Recently, a drug developed by scientists at the Stony Brook University’s Renaissance School of Medicine—that aims enzymes involved in the progression of pancreatic cancer cells—is showing potential for advanced treatment of metastatic pancreatic cancer. The novel drug Devimistat (or CPI-613) is being compounded with FOLFIRINOX—the standard chemotherapy regimen—to treat patients having pancreatic cancer. The phase three clinical trial—sponsored by Rafael Pharmaceuticals and approved by the FDA (Food and Drug Administration)—merged CPI-613 with FOLFIRINOX.

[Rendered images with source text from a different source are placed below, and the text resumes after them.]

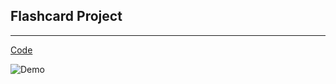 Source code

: ## Flashcard Project

---

[Code](https://github.com/BonsenW/python-beginner-collection/blob/master/proj/Flashcard%20Project/main.py)

![Demo]([https://github.com/BonsenW/python-beginner-collection/blob/master/proj/Flashcard%20Project/main.py](https://github.com/BonsenW/python-beginner-collection/blob/master/proj/Flashcard%20Project/images/demo.gif))
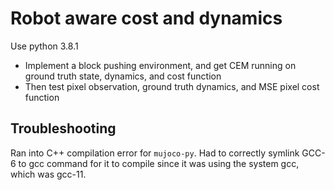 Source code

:# Robot aware cost and dynamics
Use python 3.8.1

- Implement a block pushing environment, and get CEM running on ground truth state, dynamics, and cost function
- Then test pixel observation, ground truth dynamics, and MSE pixel cost function

## Troubleshooting

Ran into C++ compilation error for `mujoco-py`. Had to correctly symlink GCC-6 to gcc
command for it to compile since it was using the system gcc, which was gcc-11.
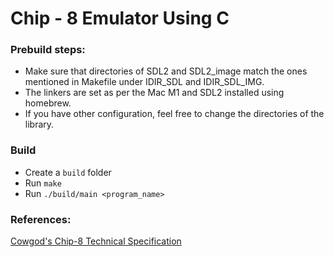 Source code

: # Chip - 8 Emulator Using C

### Prebuild steps:
- Make sure that directories of SDL2 and SDL2_image match the ones mentioned in Makefile under IDIR_SDL and IDIR_SDL_IMG.
- The linkers are set as per the Mac M1 and SDL2 installed using homebrew.
- If you have other configuration, feel free to change the directories of the library.

### Build
- Create a `build` folder
- Run `make`
- Run `./build/main <program_name>`

### References:
[Cowgod's Chip-8 Technical Specification](http://devernay.free.fr/hacks/chip8/C8TECH10.HTM) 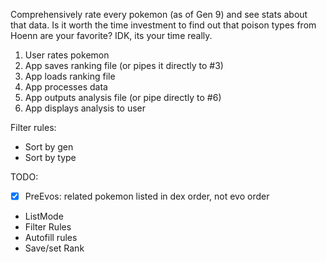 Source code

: Comprehensively rate every pokemon (as of Gen 9) and see stats about that data.
Is it worth the time investment to find out that poison types from Hoenn are your favorite? IDK, its your time really.



1. User rates pokemon
2. App saves ranking file (or pipes it directly to #3)
3. App loads ranking file
4. App processes data
5. App outputs analysis file (or pipe directly to #6)
6. App displays analysis to user

Filter rules:
- Sort by gen
- Sort by type

TODO:
- [x] PreEvos: related pokemon listed in dex order, not evo order
- ListMode
- Filter Rules
- Autofill rules
- Save/set Rank 
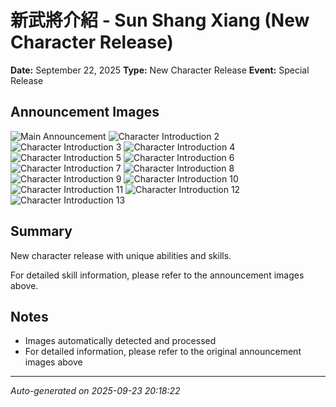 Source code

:# 新武將介紹 - Sun Shang Xiang (New Character Release)
**Date:** September 22, 2025
**Type:** New Character Release
**Event:** Special Release

## Announcement Images
![Main Announcement](images/01.jpg)
![Character Introduction 2](images/02.jpg)
![Character Introduction 3](images/03.jpg)
![Character Introduction 4](images/04.jpg)
![Character Introduction 5](images/05.jpg)
![Character Introduction 6](images/06.jpg)
![Character Introduction 7](images/07.jpg)
![Character Introduction 8](images/08.jpg)
![Character Introduction 9](images/09.jpg)
![Character Introduction 10](images/10.jpg)
![Character Introduction 11](images/11.jpg)
![Character Introduction 12](images/12.jpg)
![Character Introduction 13](images/13.jpg)

## Summary
New character release with unique abilities and skills.

For detailed skill information, please refer to the announcement images above.

## Notes
- Images automatically detected and processed
- For detailed information, please refer to the original announcement images above

---
*Auto-generated on 2025-09-23 20:18:22*
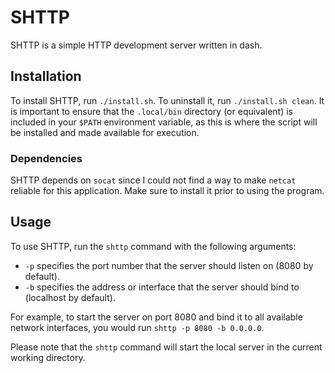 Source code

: # SHTTP
SHTTP is a simple HTTP development server written in dash.

## Installation
To install SHTTP, run `./install.sh`. To uninstall it, run `./install.sh clean`. It is important to ensure that the `.local/bin` directory (or equivalent) is included in your `$PATH` environment variable, as this is where the script will be installed and made available for execution.

### Dependencies
SHTTP depends on `socat` since I could not find a way to make `netcat` reliable for this application. Make sure to install it prior to using the program.

## Usage
To use SHTTP, run the `shttp` command with the following arguments:

+ `-p` specifies the port number that the server should listen on (8080 by default).
+ `-b` specifies the address or interface that the server should bind to (localhost by default).

For example, to start the server on port 8080 and bind it to all available network interfaces, you would run `shttp -p 8080 -b 0.0.0.0`.

Please note that the `shttp` command will start the local server in the current working directory.
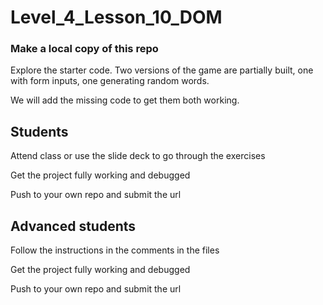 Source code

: # Level_4_Lesson_10_DOM

### Make a local copy of this repo

Explore the starter code.
Two versions of the game are partially built, one with form inputs, one generating random words. 

We will add the missing code to get them both working.

## Students

Attend class or use the slide deck to go through the exercises 

Get the project fully working and debugged

Push to your own repo and submit the url

## Advanced students

Follow the instructions in the comments in the files

Get the project fully working and debugged

Push to your own repo and submit the url
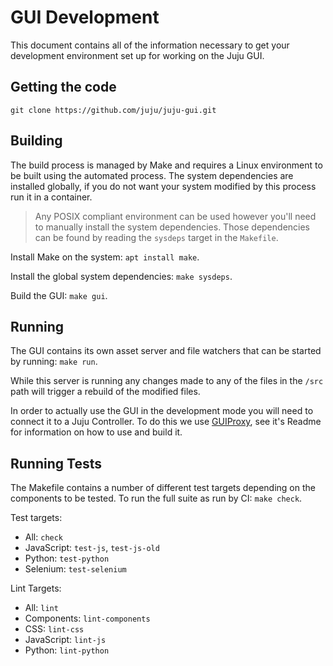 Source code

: # GUI Development

This document contains all of the information necessary to get your development
environment set up for working on the Juju GUI.

## Getting the code

`git clone https://github.com/juju/juju-gui.git`

## Building

The build process is managed by Make and requires a Linux environment to be built
using the automated process. The system dependencies are installed globally, if
you do not want your system modified by this process run it in a container.

> Any POSIX compliant environment can be used however you'll need to manually
install the system dependencies. Those dependencies can be found by reading the
`sysdeps` target in the `Makefile`.

Install Make on the system: `apt install make`.

Install the global system dependencies: `make sysdeps`.

Build the GUI: `make gui`.

## Running

The GUI contains its own asset server and file watchers that can be started by
running: `make run`.

While this server is running any changes made to any of the files in the `/src`
path will trigger a rebuild of the modified files.

In order to actually use the GUI in the development mode you will need to connect
it to a Juju Controller. To do this we use [GUIProxy](https://github.com/juju/guiproxy),
see it's Readme for information on how to use and build it.

## Running Tests

The Makefile contains a number of different test targets depending on the
components to be tested. To run the full suite as run by CI: `make check`.

Test targets:
- All: `check`
- JavaScript: `test-js`, `test-js-old`
- Python: `test-python`
- Selenium: `test-selenium`

Lint Targets:
- All: `lint`
- Components: `lint-components`
- CSS: `lint-css`
- JavaScript: `lint-js`
- Python: `lint-python`
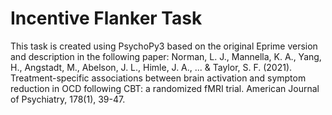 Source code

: # Incentive Flanker Task
This task is created using PsychoPy3 based on the original Eprime version and description in the following paper:
Norman, L. J., Mannella, K. A., Yang, H., Angstadt, M., Abelson, J. L., Himle, J. A., ... & Taylor, S. F. (2021). Treatment-specific associations between brain activation and symptom reduction in OCD following CBT: a randomized fMRI trial. American Journal of Psychiatry, 178(1), 39-47.
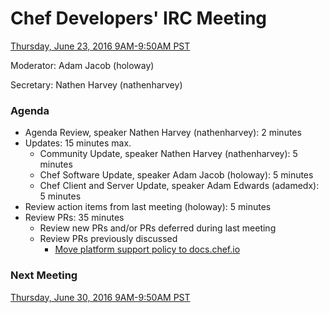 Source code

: # Chef Developers' IRC Meeting

[Thursday, June 23, 2016 9AM-9:50AM PST](http://everytimezone.com/#2016-6-23,240,cn3)

Moderator:  Adam Jacob (holoway)

Secretary:  Nathen Harvey (nathenharvey)

### Agenda
* Agenda Review, speaker Nathen Harvey (nathenharvey): 2 minutes
* Updates: 15 minutes max.
  * Community Update, speaker Nathen Harvey (nathenharvey): 5 minutes
  * Chef Software Update, speaker Adam Jacob (holoway): 5 minutes
  * Chef Client and Server Update, speaker Adam Edwards (adamedx): 5 minutes
* Review action items from last meeting (holoway): 5 minutes
* Review PRs:  35 minutes
  * Review new PRs and/or PRs deferred during last meeting
  * Review PRs previously discussed
    * [Move platform support policy to docs.chef.io](https://github.com/chef/chef-rfc/pull/206)

### Next Meeting

[Thursday, June 30, 2016 9AM-9:50AM PST](http://everytimezone.com/#2016-6-30,240,cn3)
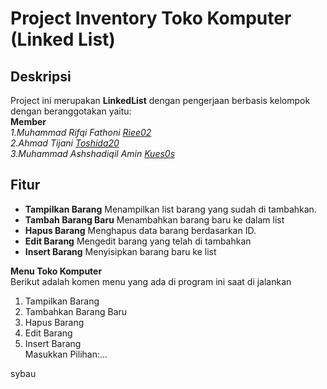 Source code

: # Project Inventory Toko Komputer (Linked List)

## Deskripsi
Project ini merupakan **LinkedList** dengan pengerjaan berbasis kelompok dengan beranggotakan yaitu:  
**Member**  
*1.Muhammad Rifqi Fathoni [Riee02](https://github.com/Riee02)*  
*2.Ahmad Tijani [Toshida20](https://github.com/Toshida20)*  
*3.Muhammad Ashshadiqil Amin [Kues0s](https://github.com/Kues0s)*  

## Fitur
- **Tampilkan Barang** Menampilkan list barang yang sudah di tambahkan.
- **Tambah Barang Baru** Menambahkan barang baru ke dalam list  
- **Hapus Barang** Menghapus data barang berdasarkan ID.  
- **Edit Barang** Mengedit barang yang telah di tambahkan
- **Insert Barang** Menyisipkan barang baru ke list 

**Menu Toko Komputer**   
Berikut adalah komen menu yang ada di program ini saat di jalankan
1. Tampilkan Barang
2. Tambahkan Barang Baru
3. Hapus Barang
4. Edit Barang
5. Insert Barang   
   Masukkan Pilihan:...  
 
sybau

A past study with phase one showed an average overall patient survival rate of 20 months after the new combinations of drugs, while it was just 11 months after the treatment with chemotherapy alone. That same research revealed a tumor reduction—or tumor response rate—of 61% with the combination treatment, in comparison to nearly 32% with the standard regimen. Minsig Choi—Principal Investigator of the research—said, “This is an additional option for people with metastatic pancreatic cancer as it presents hope to considerably decrease their tumors and a method to control metastatic disease potentially.” Allegedly, CPI-613 is developed to treat the TCA (mitochondrial tricarboxylic acid) cycle, which is the course that generates energy for the tumor cells to sustain and multiply.
On a similar note, recently, a novel drug showed encouraging survival rate in pancreatic cancer. A clinical trial examining an innovative drug in pancreatic cancer had potential initial results as per to scientists from the UM’s (University of Michigan) Rogel Cancer Center. A phase one clinical trial targeted at AZD1775, which is an inhibitor designed to hinder an enzyme called Wee1 that has a function in DNA damage repair. The trial was built on approximately 20 Years of research at the UM that was focused on advancing the treatment of pancreatic cancer that is quite advanced for surgery.